50 millions de dollars pour dire au revoir
Selon les informations révélées par The Block, un mystérieux “Payeur” — dont l’identité n’est pas officiellement précisée mais qui serait lié à Ether Machine — devra verser la somme de 50 millions de dollars à Dynamix dans un délai de quinze jours suivant la signature de l’accord. En d’autres termes, même abandonner coûte une fortune dans le monde de la crypto-finance.
Pour replacer les choses dans leur contexte : un SPAC, ou Special Purpose Acquisition Company, est une société-écran cotée en bourse dont l’unique vocation est de fusionner avec une entreprise privée pour lui permettre d’accéder aux marchés financiers sans passer par les lourdeurs d’une introduction en bourse classique.

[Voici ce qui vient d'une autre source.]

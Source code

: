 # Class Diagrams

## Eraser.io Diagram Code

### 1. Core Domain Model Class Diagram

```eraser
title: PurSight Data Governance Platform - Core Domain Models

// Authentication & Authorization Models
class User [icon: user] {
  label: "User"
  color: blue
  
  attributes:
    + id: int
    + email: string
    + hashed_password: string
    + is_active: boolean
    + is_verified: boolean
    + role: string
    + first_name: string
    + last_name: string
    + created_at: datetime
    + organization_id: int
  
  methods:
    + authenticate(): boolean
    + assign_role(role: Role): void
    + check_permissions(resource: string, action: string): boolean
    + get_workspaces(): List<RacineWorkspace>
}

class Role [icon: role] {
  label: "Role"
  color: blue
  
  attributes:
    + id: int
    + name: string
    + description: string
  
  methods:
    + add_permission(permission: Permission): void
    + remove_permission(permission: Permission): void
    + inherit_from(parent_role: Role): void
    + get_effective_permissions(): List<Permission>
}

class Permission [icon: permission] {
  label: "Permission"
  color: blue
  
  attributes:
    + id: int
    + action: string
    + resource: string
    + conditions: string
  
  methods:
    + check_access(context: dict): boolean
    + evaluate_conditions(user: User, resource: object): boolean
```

C’est une voie que plusieurs acteurs de l’écosystème crypto ont tenté d’emprunter ces dernières années, avec des fortunes diverses.
La vision d’Ether Machine : trop ambitieuse, trop tôt ?

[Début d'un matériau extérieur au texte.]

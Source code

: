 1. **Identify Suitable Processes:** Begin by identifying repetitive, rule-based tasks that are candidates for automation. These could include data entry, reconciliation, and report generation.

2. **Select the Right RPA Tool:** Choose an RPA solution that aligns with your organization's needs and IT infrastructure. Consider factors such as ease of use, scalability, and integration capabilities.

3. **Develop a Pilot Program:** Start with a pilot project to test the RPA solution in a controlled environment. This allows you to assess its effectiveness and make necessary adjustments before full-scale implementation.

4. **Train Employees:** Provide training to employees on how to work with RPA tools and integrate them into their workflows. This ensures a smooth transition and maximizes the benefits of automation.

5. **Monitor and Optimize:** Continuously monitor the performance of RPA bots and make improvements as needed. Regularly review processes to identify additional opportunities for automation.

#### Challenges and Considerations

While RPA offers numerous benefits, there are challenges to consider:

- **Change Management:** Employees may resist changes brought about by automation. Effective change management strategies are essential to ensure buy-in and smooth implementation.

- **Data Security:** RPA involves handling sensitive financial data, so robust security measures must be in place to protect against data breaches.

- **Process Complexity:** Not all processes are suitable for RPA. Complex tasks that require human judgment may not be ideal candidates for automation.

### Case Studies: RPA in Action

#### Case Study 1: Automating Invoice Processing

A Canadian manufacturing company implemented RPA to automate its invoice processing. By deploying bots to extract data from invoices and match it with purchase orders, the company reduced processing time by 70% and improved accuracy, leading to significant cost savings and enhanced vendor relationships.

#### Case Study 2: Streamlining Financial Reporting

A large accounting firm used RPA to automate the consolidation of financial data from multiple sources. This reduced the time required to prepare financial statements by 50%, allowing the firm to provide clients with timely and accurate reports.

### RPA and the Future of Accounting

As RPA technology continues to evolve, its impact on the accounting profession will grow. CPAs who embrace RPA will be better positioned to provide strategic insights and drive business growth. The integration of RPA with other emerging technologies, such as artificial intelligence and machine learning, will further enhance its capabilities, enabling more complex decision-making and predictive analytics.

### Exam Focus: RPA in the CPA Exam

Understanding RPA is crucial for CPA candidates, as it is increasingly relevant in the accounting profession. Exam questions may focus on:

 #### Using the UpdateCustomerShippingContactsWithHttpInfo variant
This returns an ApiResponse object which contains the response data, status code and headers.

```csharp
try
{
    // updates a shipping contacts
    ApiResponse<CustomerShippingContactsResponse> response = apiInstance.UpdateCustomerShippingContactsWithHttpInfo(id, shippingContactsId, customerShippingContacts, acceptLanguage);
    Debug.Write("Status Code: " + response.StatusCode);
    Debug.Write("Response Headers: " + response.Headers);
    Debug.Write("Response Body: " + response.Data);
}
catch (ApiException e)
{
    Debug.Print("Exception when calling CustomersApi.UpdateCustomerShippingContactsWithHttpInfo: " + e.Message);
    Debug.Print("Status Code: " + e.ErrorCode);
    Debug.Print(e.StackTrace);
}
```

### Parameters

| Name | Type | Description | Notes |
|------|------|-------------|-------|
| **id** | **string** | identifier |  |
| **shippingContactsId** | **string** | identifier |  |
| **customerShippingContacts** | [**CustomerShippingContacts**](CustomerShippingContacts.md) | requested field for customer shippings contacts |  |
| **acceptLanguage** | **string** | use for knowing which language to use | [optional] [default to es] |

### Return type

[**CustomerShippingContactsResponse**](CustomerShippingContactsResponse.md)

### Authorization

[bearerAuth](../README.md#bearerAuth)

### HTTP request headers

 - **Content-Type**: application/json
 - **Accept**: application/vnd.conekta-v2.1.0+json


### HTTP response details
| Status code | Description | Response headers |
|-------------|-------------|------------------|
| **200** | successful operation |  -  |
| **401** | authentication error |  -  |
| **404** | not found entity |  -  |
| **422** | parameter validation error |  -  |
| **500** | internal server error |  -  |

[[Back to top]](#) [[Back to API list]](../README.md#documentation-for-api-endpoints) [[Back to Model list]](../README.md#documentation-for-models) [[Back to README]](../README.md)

L’ambition derrière ce projet était pourtant séduisante sur le papier. Ether Machine entendait constituer un fonds institutionnel massif libellé en Ethereum, conçu pour générer des rendements — probablement via des mécanismes de staking ou de DeFi. L’idée : offrir aux investisseurs traditionnels une exposition à ETH tout en leur permettant d’en tirer des revenus passifs, le tout dans un cadre réglementaire rassurant grâce à la structure SPAC.

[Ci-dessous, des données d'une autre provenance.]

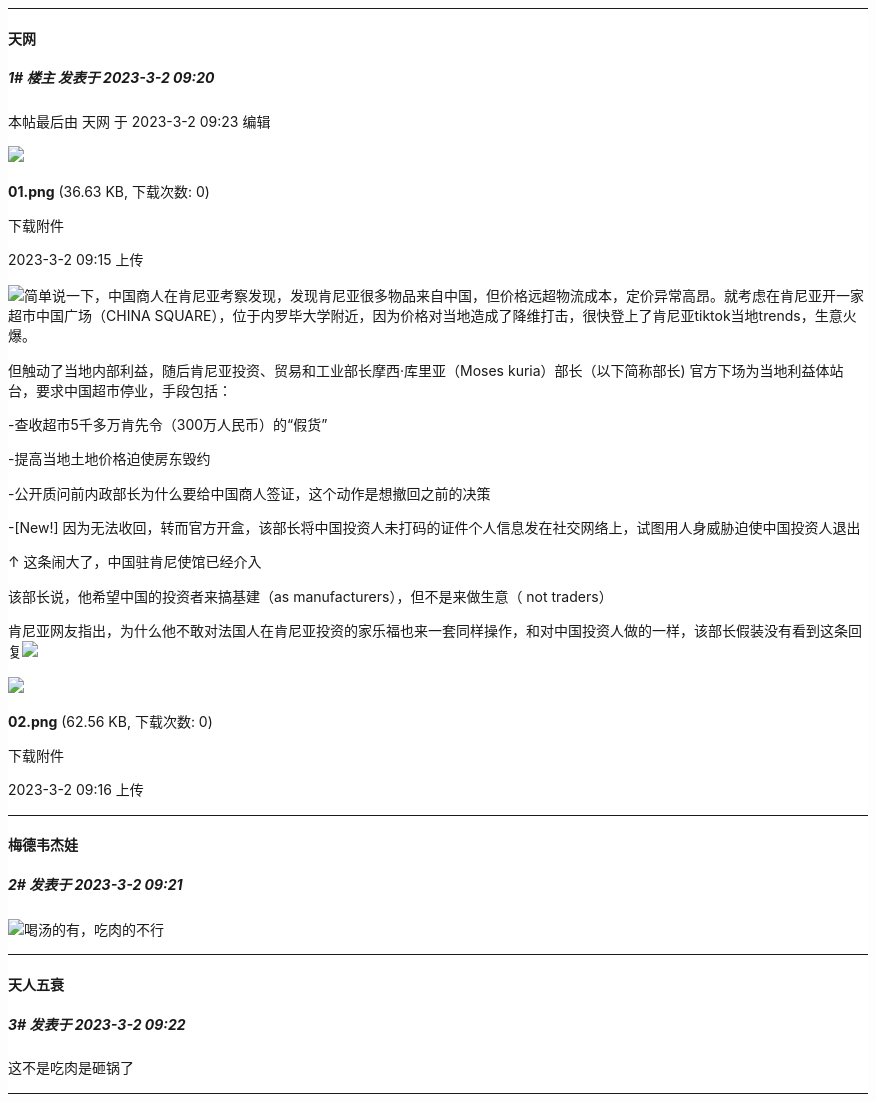
*****

####  天网  
##### 1#       楼主       发表于 2023-3-2 09:20

 本帖最后由 天网 于 2023-3-2 09:23 编辑 

<img src="https://img.saraba1st.com/forum/202303/02/091521a9srf599fkh0hl7r.png" referrerpolicy="no-referrer">

<strong>01.png</strong> (36.63 KB, 下载次数: 0)

下载附件

2023-3-2 09:15 上传

<img src="https://static.saraba1st.com/image/smiley/face2017/009.gif" referrerpolicy="no-referrer">简单说一下，中国商人在肯尼亚考察发现，发现肯尼亚很多物品来自中国，但价格远超物流成本，定价异常高昂。就考虑在肯尼亚开一家超市中国广场（CHINA SQUARE），位于内罗毕大学附近，因为价格对当地造成了降维打击，很快登上了肯尼亚tiktok当地trends，生意火爆。

但触动了当地内部利益，随后肯尼亚投资、贸易和工业部长摩西·库里亚（Moses kuria）部长（以下简称部长) 官方下场为当地利益体站台，要求中国超市停业，手段包括：

-查收超市5千多万肯先令（300万人民币）的“假货”

-提高当地土地价格迫使房东毁约

-公开质问前内政部长为什么要给中国商人签证，这个动作是想撤回之前的决策

-[New!]  因为无法收回，转而官方开盒，该部长将中国投资人未打码的证件个人信息发在社交网络上，试图用人身威胁迫使中国投资人退出

↑ 这条闹大了，中国驻肯尼使馆已经介入

该部长说，他希望中国的投资者来搞基建（as manufacturers），但不是来做生意（ not traders）

肯尼亚网友指出，为什么他不敢对法国人在肯尼亚投资的家乐福也来一套同样操作，和对中国投资人做的一样，该部长假装没有看到这条回复<img src="https://static.saraba1st.com/image/smiley/face2017/044.png" referrerpolicy="no-referrer">

<img src="https://img.saraba1st.com/forum/202303/02/091628elrr1372dqqrvdyq.png" referrerpolicy="no-referrer">

<strong>02.png</strong> (62.56 KB, 下载次数: 0)

下载附件

2023-3-2 09:16 上传

*****

####  梅德韦杰娃  
##### 2#       发表于 2023-3-2 09:21

<img src="https://static.saraba1st.com/image/smiley/face2017/001.png" referrerpolicy="no-referrer">喝汤的有，吃肉的不行

*****

####  天人五衰  
##### 3#       发表于 2023-3-2 09:22

这不是吃肉是砸锅了

*****
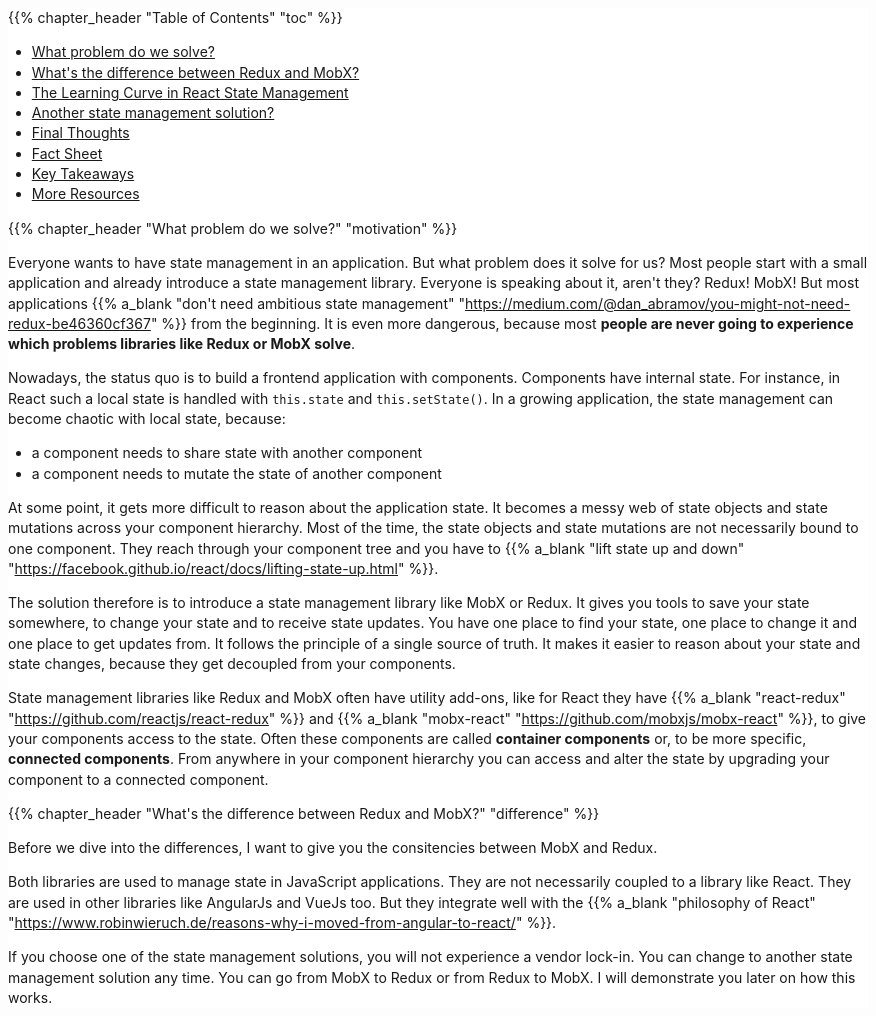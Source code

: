 {{% chapter_header "Table of Contents" "toc" %}}

* [What problem do we solve?](#motivation)
* [What's the difference between Redux and MobX?](#difference)
* [The Learning Curve in React State Management](#learningCurve)
* [Another state management solution?](#anotherSolution)
* [Final Thoughts](#finalThoughts)
* [Fact Sheet](#factSheet)
* [Key Takeaways](#keyTakeaways)
* [More Resources](#resources)

{{% chapter_header "What problem do we solve?" "motivation" %}}

Everyone wants to have state management in an application. But what problem does it solve for us? Most people start with a small application and already introduce a state management library. Everyone is speaking about it, aren't they? Redux! MobX! But most applications {{% a_blank "don't need ambitious state management" "https://medium.com/@dan_abramov/you-might-not-need-redux-be46360cf367" %}} from the beginning. It is even more dangerous, because most **people are never going to experience which problems libraries like Redux or MobX solve**.

Nowadays, the status quo is to build a frontend application with components. Components have internal state. For instance, in React such a local state is handled with `this.state` and `this.setState()`. In a growing application, the state management can become chaotic with local state, because:

* a component needs to share state with another component
* a component needs to mutate the state of another component

At some point, it gets more difficult to reason about the application state. It becomes a messy web of state objects and state mutations across your component hierarchy. Most of the time, the state objects and state mutations are not necessarily bound to one component. They reach through your component tree and you have to {{% a_blank "lift state up and down" "https://facebook.github.io/react/docs/lifting-state-up.html" %}}.

The solution therefore is to introduce a state management library like MobX or Redux. It gives you tools to save your state somewhere, to change your state and to receive state updates. You have one place to find your state, one place to change it and one place to get updates from. It follows the principle of a single source of truth. It makes it easier to reason about your state and state changes, because they get decoupled from your components.

State management libraries like Redux and MobX often have utility add-ons, like for React they have {{% a_blank "react-redux" "https://github.com/reactjs/react-redux" %}} and {{% a_blank "mobx-react" "https://github.com/mobxjs/mobx-react" %}}, to give your components access to the state. Often these components are called **container components** or, to be more specific, **connected components**. From anywhere in your component hierarchy you can access and alter the state by upgrading your component to a connected component.

{{% chapter_header "What's the difference between Redux and MobX?" "difference" %}}

Before we dive into the differences, I want to give you the consitencies between MobX and Redux.

Both libraries are used to manage state in JavaScript applications. They are not necessarily coupled to a library like React. They are used in other libraries like AngularJs and VueJs too. But they integrate well with the {{% a_blank "philosophy of React" "https://www.robinwieruch.de/reasons-why-i-moved-from-angular-to-react/" %}}.

If you choose one of the state management solutions, you will not experience a vendor lock-in. You can change to another state management solution any time. You can go from MobX to Redux or from Redux to MobX. I will demonstrate you later on how this works.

Mais voilà, les marchés en ont décidé autrement. Si les deux entreprises restent vagues sur la nature exacte des “conditions défavorables” qui ont torpillé l’accord, le contexte global ne laisse guère de place au doute. Les marchés financiers traditionnels traversent une période de forte volatilité, et les actifs cryptographiques ne sont pas épargnés. Ethereum, malgré sa position de numéro deux mondial en capitalisation boursière, a connu des semaines agitées — ce qui rend d’autant plus difficile la levée de fonds à grande échelle auprès d’investisseurs institutionnels frileux.
Un secteur en quête de légitimité institutionnelle
L’échec de cette opération n’est pas un cas isolé. Il s’inscrit dans une tendance plus large : celle des acteurs crypto qui cherchent à s’adosser aux structures financières traditionnelles pour gagner en crédibilité et en masse de capitaux, mais qui se heurtent régulièrement aux résistances du marché ou aux exigences réglementaires.
La stratégie SPAC, autrefois très en vogue à Wall Street (notamment entre 2020 et 2021), a elle-même perdu beaucoup de son lustre. Nombre de fusions SPAC n’ont pas tenu leurs promesses post-cotation, et les régulateurs américains ont durci leur surveillance de ces véhicules. Pour une entreprise évoluant dans l’univers crypto, combiner les incertitudes du secteur numérique avec les aléas d’une structure SPAC, c’est un peu comme traverser l’Atlantique dans un canot pneumatique par gros temps : techniquement possible, mais la météo peut tout changer.
Et maintenant ?
Ether Machine n’a pas encore communiqué sur ses intentions futures. L’entreprise devra-t-elle revoir entièrement sa stratégie de financement ? Tentera-t-elle de trouver un autre partenaire ou d’emprunter une voie différente — IPO classique, levée de fonds privée, ou encore un ETF institutionnel sur ETH si la réglementation le permet ?
Quant à Dynamix, elle repart avec 50 millions de dollars en guise de consolation — une somme qui, en cette période de turbulences, représente probablement un atterrissage moins brutal qu’une fusion avortée en bourse.
Mise en perspective
Cette affaire illustre une réalité souvent oubliée dans l’effervescence des annonces crypto : entre l’ambition affichée et la concrétisation d’un projet financier d’envergure, le chemin est semé d’embûches. Les 1,5 milliard de dollars annoncés n’ont jamais existé que sur le papier — et c’est précisément le rôle des marchés que de valider (ou non) ces projets avant qu’ils ne se concrétisent.
L’abandon de cette fusion ne signe pas la mort de l’idée d’un fonds institutionnel en Ethereum. Il rappelle simplement que le timing, dans la finance comme dans la vie, est souvent aussi important que l’idée elle-même. La prochaine tentative, si elle a lieu, devra peut-être attendre que les vents soient plus cléments.